What you return must match the records exactly, with every line included.

=== Begin Enclosure ===

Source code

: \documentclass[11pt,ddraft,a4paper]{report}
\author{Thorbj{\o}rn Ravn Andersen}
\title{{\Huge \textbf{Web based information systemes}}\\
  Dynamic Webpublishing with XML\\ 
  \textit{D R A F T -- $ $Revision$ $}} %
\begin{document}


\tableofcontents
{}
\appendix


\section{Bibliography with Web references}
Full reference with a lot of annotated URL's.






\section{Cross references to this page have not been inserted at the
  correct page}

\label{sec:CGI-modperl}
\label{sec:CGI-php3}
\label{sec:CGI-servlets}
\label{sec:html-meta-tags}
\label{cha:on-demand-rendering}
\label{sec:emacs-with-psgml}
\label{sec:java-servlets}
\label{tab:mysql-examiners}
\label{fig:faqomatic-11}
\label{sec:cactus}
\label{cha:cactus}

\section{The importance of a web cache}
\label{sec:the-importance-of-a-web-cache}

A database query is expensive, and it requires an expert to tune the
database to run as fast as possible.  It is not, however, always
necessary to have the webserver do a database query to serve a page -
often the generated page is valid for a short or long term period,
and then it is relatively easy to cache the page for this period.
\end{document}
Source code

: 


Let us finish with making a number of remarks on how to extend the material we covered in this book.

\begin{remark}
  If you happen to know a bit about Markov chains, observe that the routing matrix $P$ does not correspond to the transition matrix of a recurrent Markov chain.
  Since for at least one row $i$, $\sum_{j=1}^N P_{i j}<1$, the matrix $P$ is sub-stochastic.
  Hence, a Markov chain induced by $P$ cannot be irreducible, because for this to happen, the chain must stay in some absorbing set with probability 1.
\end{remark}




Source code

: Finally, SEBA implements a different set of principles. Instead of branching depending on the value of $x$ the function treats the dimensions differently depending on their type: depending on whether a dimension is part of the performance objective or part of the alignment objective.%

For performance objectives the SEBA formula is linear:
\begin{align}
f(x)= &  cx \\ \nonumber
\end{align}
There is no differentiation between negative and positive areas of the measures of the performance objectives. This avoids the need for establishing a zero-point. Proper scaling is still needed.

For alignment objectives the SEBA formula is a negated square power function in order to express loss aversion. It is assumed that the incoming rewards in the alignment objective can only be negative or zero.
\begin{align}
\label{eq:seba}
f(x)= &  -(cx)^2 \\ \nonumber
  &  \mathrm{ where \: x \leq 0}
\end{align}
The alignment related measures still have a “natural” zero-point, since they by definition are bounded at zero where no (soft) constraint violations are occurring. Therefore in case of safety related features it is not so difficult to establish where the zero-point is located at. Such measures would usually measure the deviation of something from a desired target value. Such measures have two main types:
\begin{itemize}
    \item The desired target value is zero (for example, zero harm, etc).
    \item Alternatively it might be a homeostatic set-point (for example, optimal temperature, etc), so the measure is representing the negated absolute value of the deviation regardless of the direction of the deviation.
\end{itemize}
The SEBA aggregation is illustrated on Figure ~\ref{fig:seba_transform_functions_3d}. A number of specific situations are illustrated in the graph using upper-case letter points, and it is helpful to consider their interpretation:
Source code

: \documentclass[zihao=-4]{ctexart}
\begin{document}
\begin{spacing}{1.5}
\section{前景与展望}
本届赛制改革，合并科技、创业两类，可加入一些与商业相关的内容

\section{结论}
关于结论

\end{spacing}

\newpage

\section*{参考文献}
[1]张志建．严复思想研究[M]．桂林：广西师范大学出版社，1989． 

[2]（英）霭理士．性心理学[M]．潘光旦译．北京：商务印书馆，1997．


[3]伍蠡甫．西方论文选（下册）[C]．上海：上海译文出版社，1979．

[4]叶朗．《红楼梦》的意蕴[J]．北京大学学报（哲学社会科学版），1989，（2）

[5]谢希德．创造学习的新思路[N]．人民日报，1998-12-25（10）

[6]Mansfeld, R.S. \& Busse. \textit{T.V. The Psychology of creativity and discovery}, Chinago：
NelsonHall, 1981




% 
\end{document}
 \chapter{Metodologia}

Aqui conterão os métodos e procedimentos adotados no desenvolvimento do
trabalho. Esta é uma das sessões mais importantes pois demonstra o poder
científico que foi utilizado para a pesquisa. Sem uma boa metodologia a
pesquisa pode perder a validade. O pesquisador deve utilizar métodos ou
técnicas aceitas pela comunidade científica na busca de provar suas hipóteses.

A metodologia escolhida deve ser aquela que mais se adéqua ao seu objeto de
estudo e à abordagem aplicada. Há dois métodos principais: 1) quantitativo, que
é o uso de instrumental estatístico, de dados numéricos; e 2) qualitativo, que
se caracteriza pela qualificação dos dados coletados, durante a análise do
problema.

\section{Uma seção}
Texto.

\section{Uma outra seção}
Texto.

=== End Enclosure ===

RESPONSE AREA.
Source code

: \documentclass[11pt,ddraft,a4paper]{report}
\author{Thorbj{\o}rn Ravn Andersen}
\title{{\Huge \textbf{Web based information systemes}}\\
  Dynamic Webpublishing with XML\\ 
  \textit{D R A F T -- $ $Revision$ $}} %
\begin{document}


\tableofcontents
{}
\appendix


\section{Bibliography with Web references}
Full reference with a lot of annotated URL's.






\section{Cross references to this page have not been inserted at the
  correct page}

\label{sec:CGI-modperl}
\label{sec:CGI-php3}
\label{sec:CGI-servlets}
\label{sec:html-meta-tags}
\label{cha:on-demand-rendering}
\label{sec:emacs-with-psgml}
\label{sec:java-servlets}
\label{tab:mysql-examiners}
\label{fig:faqomatic-11}
\label{sec:cactus}
\label{cha:cactus}

\section{The importance of a web cache}
\label{sec:the-importance-of-a-web-cache}

A database query is expensive, and it requires an expert to tune the
database to run as fast as possible.  It is not, however, always
necessary to have the webserver do a database query to serve a page -
often the generated page is valid for a short or long term period,
and then it is relatively easy to cache the page for this period.
\end{document}
Source code

: 


Let us finish with making a number of remarks on how to extend the material we covered in this book.

\begin{remark}
  If you happen to know a bit about Markov chains, observe that the routing matrix $P$ does not correspond to the transition matrix of a recurrent Markov chain.
  Since for at least one row $i$, $\sum_{j=1}^N P_{i j}<1$, the matrix $P$ is sub-stochastic.
  Hence, a Markov chain induced by $P$ cannot be irreducible, because for this to happen, the chain must stay in some absorbing set with probability 1.
\end{remark}




Source code

: Finally, SEBA implements a different set of principles. Instead of branching depending on the value of $x$ the function treats the dimensions differently depending on their type: depending on whether a dimension is part of the performance objective or part of the alignment objective.%

For performance objectives the SEBA formula is linear:
\begin{align}
f(x)= &  cx \\ \nonumber
\end{align}
There is no differentiation between negative and positive areas of the measures of the performance objectives. This avoids the need for establishing a zero-point. Proper scaling is still needed.

For alignment objectives the SEBA formula is a negated square power function in order to express loss aversion. It is assumed that the incoming rewards in the alignment objective can only be negative or zero.
\begin{align}
\label{eq:seba}
f(x)= &  -(cx)^2 \\ \nonumber
  &  \mathrm{ where \: x \leq 0}
\end{align}
The alignment related measures still have a “natural” zero-point, since they by definition are bounded at zero where no (soft) constraint violations are occurring. Therefore in case of safety related features it is not so difficult to establish where the zero-point is located at. Such measures would usually measure the deviation of something from a desired target value. Such measures have two main types:
\begin{itemize}
    \item The desired target value is zero (for example, zero harm, etc).
    \item Alternatively it might be a homeostatic set-point (for example, optimal temperature, etc), so the measure is representing the negated absolute value of the deviation regardless of the direction of the deviation.
\end{itemize}
The SEBA aggregation is illustrated on Figure ~\ref{fig:seba_transform_functions_3d}. A number of specific situations are illustrated in the graph using upper-case letter points, and it is helpful to consider their interpretation:
Source code

: \documentclass[zihao=-4]{ctexart}
\begin{document}
\begin{spacing}{1.5}
\section{前景与展望}
本届赛制改革，合并科技、创业两类，可加入一些与商业相关的内容

\section{结论}
关于结论

\end{spacing}

\newpage

\section*{参考文献}
[1]张志建．严复思想研究[M]．桂林：广西师范大学出版社，1989． 

[2]（英）霭理士．性心理学[M]．潘光旦译．北京：商务印书馆，1997．


[3]伍蠡甫．西方论文选（下册）[C]．上海：上海译文出版社，1979．

[4]叶朗．《红楼梦》的意蕴[J]．北京大学学报（哲学社会科学版），1989，（2）

[5]谢希德．创造学习的新思路[N]．人民日报，1998-12-25（10）

[6]Mansfeld, R.S. \& Busse. \textit{T.V. The Psychology of creativity and discovery}, Chinago：
NelsonHall, 1981




% 
\end{document}
 \chapter{Metodologia}

Aqui conterão os métodos e procedimentos adotados no desenvolvimento do
trabalho. Esta é uma das sessões mais importantes pois demonstra o poder
científico que foi utilizado para a pesquisa. Sem uma boa metodologia a
pesquisa pode perder a validade. O pesquisador deve utilizar métodos ou
técnicas aceitas pela comunidade científica na busca de provar suas hipóteses.

A metodologia escolhida deve ser aquela que mais se adéqua ao seu objeto de
estudo e à abordagem aplicada. Há dois métodos principais: 1) quantitativo, que
é o uso de instrumental estatístico, de dados numéricos; e 2) qualitativo, que
se caracteriza pela qualificação dos dados coletados, durante a análise do
problema.

\section{Uma seção}
Texto.

\section{Uma outra seção}
Texto.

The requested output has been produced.